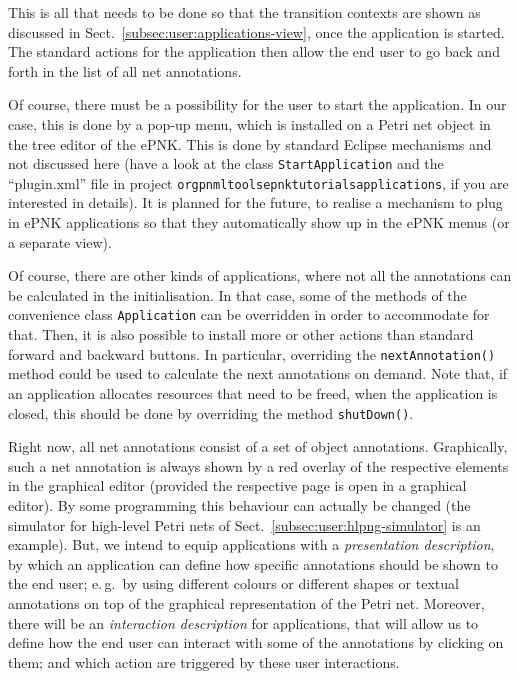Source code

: This is all that needs to be done so that the transition contexts are shown
as discussed in Sect.~\ref{subsec:user:applications-view}, once the
application is started. The standard actions for the application then allow the
end user to go back and forth in the list of all net annotations.

Of course, there must be a possibility for the user to start the application. In
our case, this is done by a pop-up menu, which is installed on a Petri net object in the tree
editor of the ePNK. This is done by standard Eclipse mechanisms and not discussed
here (have a look at the class {\tt StartApplication} and the ``plugin.xml'' file
in project
{\tt org\qnsep{}pnml\qnsep{}tools\qnsep{}epnk\qnsep{}tutorials\qnsep{}applications},
if you are interested in details). It is planned for the future, to realise a
mechanism to plug in ePNK applications so that they automatically show up in
the ePNK menus (or a separate view).%

Of course, there are other kinds of applications, where not all the annotations
can be calculated in the initialisation. In that case, some of the methods of
the convenience class {\tt Application} can be overridden in order to
accommodate for that. Then, it is also possible to install more or other actions
than standard forward and backward buttons. In particular, overriding the
{\tt nextAnnotation()} method could be used to calculate the next annotations on
demand. Note that, if an application allocates resources that need to be freed,
when the application is closed, this should be done by overriding the method
{\tt shutDown()}.%

Right now, all net annotations consist of a set of object annotations.
Graphically, such a net annotation is always shown by a red overlay of the respective
elements in the graphical editor (provided the respective page is open in a
graphical editor).
By some programming this behaviour can actually be changed (the simulator for
high-level Petri nets of Sect.~\ref{subsec:user:hlpng-simulator} is an example). But, we intend
to equip applications with a \emph{presentation description},%
by which an application can define how specific annotations should be shown to
the end user; e.\,g.\ by using different colours or different shapes or textual
annotations on top of the graphical representation of the Petri net. Moreover,
there will be an \emph{interaction description}%
for applications, that will allow us to define how the end user can interact
with some of the annotations by clicking on them; and which action are
triggered by these user interactions.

◆ WORK ITEM: Set down only the lines from the line with "by which an" through the last line of the data above, keeping both the first and the last.

◆ PROBLEM SOLUTION:
by which an application can define how specific annotations should be shown to
the end user; e.\,g.\ by using different colours or different shapes or textual
annotations on top of the graphical representation of the Petri net. Moreover,
there will be an \emph{interaction description}%
for applications, that will allow us to define how the end user can interact
with some of the annotations by clicking on them; and which action are
triggered by these user interactions.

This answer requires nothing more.